Michael Komape’s mother carried her other child on her back and rushed to the primary school as soon as the team was called. Her son had gone missing, teachers said.
The five-year-old was nowhere to be found, until a small school student made an unexpected statement.
Michael had fallen in the toilet, said the little boy. While searching where the boy had pointed, the teachers saw Michael’s dead hand visible in the pit of human waste under the broken toilets.
“I then said my child died asking for help,” Michael’s mother told a trial for damages three years later.
The death of Michael Komape in 2014 in a school pit latrine near Polokwane, in the Limpopo province, shocked South Africa.
Because thousands of schools still had such dangerous toilets more than twenty years after the end of apartheid, it became another symbol of inequality in a country full of diversity.
Consisting of a toilet seat placed over a hole in the ground, some pit toilets are well built and meet new standards, but many are not and are dangerous and unsanitary.
South Africa’s ruling African National Congress (ANC) party has vowed to change the worst of them by 2016.
Instead, ten years after Michael’s death and with the target date long gone, more than 3,932 schools – or 17 per cent – still have unacceptable pit toilets, according to human rights campaign groups that track the issue.
Some of these schools have a mix of acceptable and unacceptable toilets, but 728 schools have nothing but those that should be banned and replaced with new ones.
Such toilets are often ramshackle efforts made by the local community. They are dirty, unsafe and the youngest children are at risk of falling in. They can be so bad that children prefer to leave school and relieve themselves outside in a woodland or bush.
“There is a risk to life, but these toilets are often in a disgraceful state,” says Motheo Brodie, a solicitor candidate with the Section 27 campaign group.
“They are completely unsanitary and a threat to the health of the learners. In some cases, these toilets are so broken that they have no doors at all.”
Such toilets in schools in big towns and rural areas are a powerful example not only of inequality, but of the government’s failure to tackle it.
South Africa is the most unequal country in the world according to the rankings of a statistical measure known as the Gini coefficient, which assesses how income is distributed across the population.
The haves have many, the middle class is relatively small, and there are very few. Around 18 million people in South Africa survive on less than £1.50 a day. Unemployment is rising by 30 percent.
Campaigners say the problem is shaped by the country’s history, but not helped by the current government.
The most deprived areas in 2024 were also deprived under apartheid.
But the ANC is also to blame. For 30 years in power, the party has been accused of failing to make changes; being held back by his own lack of will, mismanagement and corruption.
As voters go to the polls in May to elect the government, the failure of the ANC to alleviate such inequality and even provide basic services will be high on the minds of many poor voters.
“The fact that pit latrines still exist is a huge reflection of inequality in South Africa,” says Amnesty International’s Cassandra Dorasamy.
“It is difficult not to say that it is a lack of political will on the part of the government, and at the same time to admit that these problems have deep roots in the legacy system of apartheid.
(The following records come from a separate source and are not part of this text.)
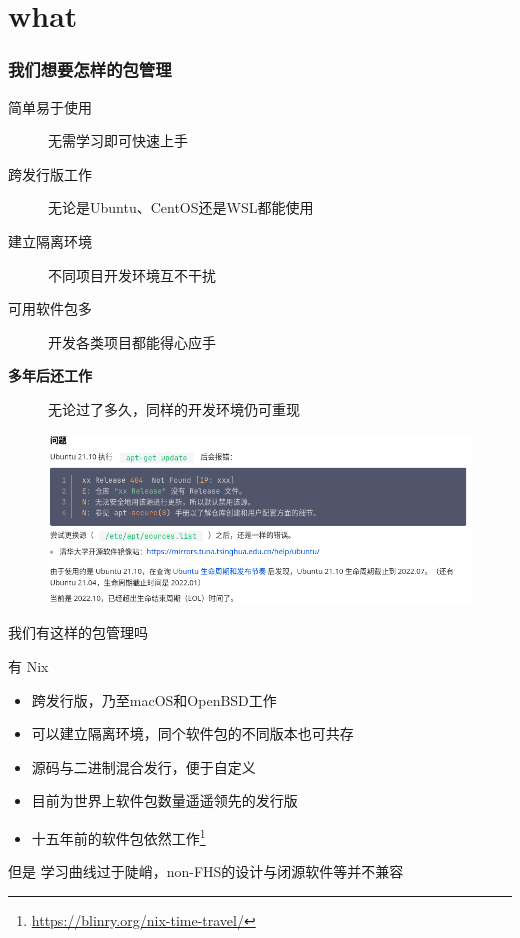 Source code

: \documentclass{ctexbeamer}
\begin{document}
\section{what}

\begin{frame}
  \frametitle{我们想要怎样的包管理}
  \begin{description}
    \item[简单易于使用] 无需学习即可快速上手
    \item[跨发行版工作] 无论是Ubuntu、CentOS还是WSL都能使用
    \item[建立隔离环境] 不同项目开发环境互不干扰
    \item[可用软件包多] 开发各类项目都能得心应手
    \item[\textbf{多年后还工作}] 无论过了多久，同样的开发环境仍可重现
  \end{description}
  \begin{figure}
    \includegraphics[width=\linewidth]{./csdn-404.png}
  \end{figure}
\end{frame}

\begin{frame}{我们有这样的包管理吗}
  \begin{exampleblock}{有}
    Nix
  \end{exampleblock}
  \begin{itemize}
    \item 跨发行版，乃至macOS和OpenBSD工作
    \item 可以建立隔离环境，同个软件包的不同版本也可共存
    \item 源码与二进制混合发行，便于自定义
    \item 目前为世界上软件包数量遥遥领先的发行版
    \item 十五年前的软件包依然工作\footnote{\url{https://blinry.org/nix-time-travel/}}
  \end{itemize}
  \begin{alertblock}{但是}
    学习曲线过于陡峭，non-FHS的设计与闭源软件等并不兼容
  \end{alertblock}
\end{frame}
\end{document}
“But if you look at how budgets are being cut, or underspending, there are post-apartheid delays in delivery.”
Mr Brodie said central government had provided money to replace dangerous pit toilets, but local government dysfunction meant it was not spent.
He said: “They’ve had 30 years and certainly more could be done.
“Education is one of the most highly funded sectors in the country. Money has been allocated to eradicate pit latrines, but we see underspending by education departments. Lack of resources cannot be blamed for more progress being made.
“It’s really a lack of political will, given that this is such a timely issue.”
Litigation under Section 27, a public interest law center based in Johannesburg, forced Limpopo province, where Michael Komape died, to set targets for the removal of pit latrines. The province has reduced the number of schools using unacceptable toilets, but missed another deadline last year to remove them completely.
Other provinces are moving more slowly to remove them.
For the past month President Cyril Ramaphosa has been praising the achievements of the ANC over the past 30 years, ahead of the poll on 29 May.
Political commentators widely predict that he faces an uphill struggle as the country faces its most important election in decades.
The party is expected to lose a clear majority for the first time since being voted in due to a grudge against the ANC, with rolling power cuts, crumbling infrastructure, an anemic economy, lack of services, and persistent corruption.
If the party fails to take 50 percent of the vote, it will end its three-decade run of total dominance and usher in a new, uncertain era of coalition politics.
Convincing poor voters that the ANC has worked for their benefit and made improvements over the past 30 years will be key to the party’s electoral strategy.
However, the country’s school pit latrines are just one example of where they have not achieved much.